A reader asked a great question about testing in a comment on one of my articles:

I know I also need to get the “TDD flywheel” moving, but TDD is very unfamiliar to me. Do you have any recommendations on how best to begin with RSpec or is it just a “get in there and hack away” kind of thing?

So I answered it:

If you’re not settled on one or the other, you might actually find minitest to be easier to get started with. It’s a little more ‘methods and classes’, so you can focus completely on learning and practicing TDD without also having to learn a new syntax.

Rails has a pretty good guide on test terminology, assertions, and how to get tests running in general in Rails.

The best way to learn TDD is to practice. These are the steps you should follow:

  1. Write a test that assumes that the code you need is already there.
  2. Run the tests, make sure your new test fails
  3. Write the simplest bit of code that will pass the test. Don’t overly abstract or refactor here.
  4. Run the tests, make sure your new test passes
  5. Refactor your code to remove duplication (or make the code more expressive).
  6. Run the tests again (to make sure they still pass).
  7. Return to step 1.

While you’re practicing TDD, you should keep asking yourself: Which step am I on? Did I skip a step? Which step is next? (You should always be in one of these steps.) This will help keep you on the right track, which is really important while you’re learning something new. “Practice makes permanent”, so you don’t want to practice the wrong thing!

But also, give yourself permission to mess up. You’re learning, it’s totally OK! It’ll get a lot easier as you do it more often.

Eric Steele, who’s also writing a book about testing, brought up a key point that I missed:

The part of TDD that gets left behind is the amount of planning that happens before step 1.

Tests are where the requirements of the app meet your planned implementation. Test driven development has a hard dependency on knowing what the app should do, and assumes that you have an idea of how to do it.

When we first start building with Rails, we don’t know a lot. We spend a lot of time writing experimental code until we get a result similar to what we’re looking for. You do this less and less as you learn more. I think this is why TDD starts with ‘write a test’ and not ‘figure out what you’re building’. By the time you’re testing, you have plenty of experience under your belt.
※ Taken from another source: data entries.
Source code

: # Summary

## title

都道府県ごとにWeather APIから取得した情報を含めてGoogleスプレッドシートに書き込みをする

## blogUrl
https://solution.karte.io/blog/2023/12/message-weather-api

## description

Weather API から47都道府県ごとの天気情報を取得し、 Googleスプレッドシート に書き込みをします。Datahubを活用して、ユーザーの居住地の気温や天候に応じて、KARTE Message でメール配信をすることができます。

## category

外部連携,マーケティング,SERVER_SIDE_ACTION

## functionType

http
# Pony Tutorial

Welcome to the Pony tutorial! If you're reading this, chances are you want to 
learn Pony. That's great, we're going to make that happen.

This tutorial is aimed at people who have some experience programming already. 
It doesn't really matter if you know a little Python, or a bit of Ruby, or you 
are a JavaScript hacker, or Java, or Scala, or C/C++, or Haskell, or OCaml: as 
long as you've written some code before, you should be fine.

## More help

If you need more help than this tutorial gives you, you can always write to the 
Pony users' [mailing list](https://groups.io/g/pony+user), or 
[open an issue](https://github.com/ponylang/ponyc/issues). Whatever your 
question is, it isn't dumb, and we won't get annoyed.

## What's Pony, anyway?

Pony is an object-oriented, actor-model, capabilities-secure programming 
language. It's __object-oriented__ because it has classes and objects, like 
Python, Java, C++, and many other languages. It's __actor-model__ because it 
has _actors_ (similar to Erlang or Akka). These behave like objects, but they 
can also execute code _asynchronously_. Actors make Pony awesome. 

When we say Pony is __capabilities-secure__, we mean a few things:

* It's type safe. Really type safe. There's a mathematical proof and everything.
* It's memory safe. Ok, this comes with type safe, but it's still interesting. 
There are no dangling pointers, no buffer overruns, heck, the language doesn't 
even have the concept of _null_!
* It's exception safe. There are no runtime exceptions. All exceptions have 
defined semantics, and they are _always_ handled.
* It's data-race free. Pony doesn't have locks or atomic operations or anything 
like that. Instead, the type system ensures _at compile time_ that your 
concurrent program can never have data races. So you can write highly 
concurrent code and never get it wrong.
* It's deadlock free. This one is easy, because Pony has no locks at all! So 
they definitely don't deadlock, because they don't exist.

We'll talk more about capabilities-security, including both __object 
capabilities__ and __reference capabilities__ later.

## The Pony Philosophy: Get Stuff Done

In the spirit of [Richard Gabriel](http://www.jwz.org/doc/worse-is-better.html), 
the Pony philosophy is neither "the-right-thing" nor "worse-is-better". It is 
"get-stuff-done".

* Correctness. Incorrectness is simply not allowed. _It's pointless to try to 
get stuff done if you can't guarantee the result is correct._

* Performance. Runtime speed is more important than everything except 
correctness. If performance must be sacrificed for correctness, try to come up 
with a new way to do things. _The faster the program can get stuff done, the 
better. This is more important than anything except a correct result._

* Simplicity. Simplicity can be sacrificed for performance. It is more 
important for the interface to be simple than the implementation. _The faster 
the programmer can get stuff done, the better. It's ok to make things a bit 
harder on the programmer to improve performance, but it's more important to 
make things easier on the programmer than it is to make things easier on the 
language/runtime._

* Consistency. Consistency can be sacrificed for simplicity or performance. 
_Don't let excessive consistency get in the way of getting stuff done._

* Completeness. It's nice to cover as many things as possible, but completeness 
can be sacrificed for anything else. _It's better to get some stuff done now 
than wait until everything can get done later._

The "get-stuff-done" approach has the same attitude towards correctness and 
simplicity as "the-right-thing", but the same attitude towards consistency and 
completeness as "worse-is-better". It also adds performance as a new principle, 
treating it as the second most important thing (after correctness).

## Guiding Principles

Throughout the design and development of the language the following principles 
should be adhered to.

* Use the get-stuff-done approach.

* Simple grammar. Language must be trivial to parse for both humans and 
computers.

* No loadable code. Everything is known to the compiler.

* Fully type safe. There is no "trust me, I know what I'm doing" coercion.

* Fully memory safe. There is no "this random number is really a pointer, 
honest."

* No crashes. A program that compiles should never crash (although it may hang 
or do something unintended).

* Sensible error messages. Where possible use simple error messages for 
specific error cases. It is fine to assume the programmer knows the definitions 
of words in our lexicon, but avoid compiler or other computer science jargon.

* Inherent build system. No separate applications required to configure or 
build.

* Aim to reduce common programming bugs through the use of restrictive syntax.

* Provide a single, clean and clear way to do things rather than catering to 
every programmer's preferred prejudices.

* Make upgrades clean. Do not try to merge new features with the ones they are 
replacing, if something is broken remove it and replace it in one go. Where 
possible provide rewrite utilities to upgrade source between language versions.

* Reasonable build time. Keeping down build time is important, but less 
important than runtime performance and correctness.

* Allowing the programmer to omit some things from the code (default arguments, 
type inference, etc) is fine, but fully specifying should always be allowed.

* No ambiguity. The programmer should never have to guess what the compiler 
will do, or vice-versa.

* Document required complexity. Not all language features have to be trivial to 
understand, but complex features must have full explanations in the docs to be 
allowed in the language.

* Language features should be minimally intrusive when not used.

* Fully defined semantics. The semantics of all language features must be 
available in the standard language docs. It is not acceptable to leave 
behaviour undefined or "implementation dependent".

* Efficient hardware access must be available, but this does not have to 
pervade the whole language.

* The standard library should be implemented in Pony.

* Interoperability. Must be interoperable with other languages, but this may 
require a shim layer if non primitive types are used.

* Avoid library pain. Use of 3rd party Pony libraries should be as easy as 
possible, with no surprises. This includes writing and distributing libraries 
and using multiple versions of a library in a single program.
I’d add these steps before ‘Write a test’:

  1. Brainstorm, justify, and cull requirements. Avoid coding at all costs.
  2. Plan and design your code that will meet those requirements.
  3. Tinker with code to answer any unknown questions, but set that code aside.

My advice:

  • Focus on planning more than syntax
  • Minimize your tools (I found minitest/fixtures to be really helpful)
  • Practice, practice, practice.

Just like anything, getting started with TDD takes practice and the ability to self-correct (or having someone around to correct you). If you can follow a few semi-rigid steps, and stay mindful about where you are in the process, TDD will soon feel totally natural to you.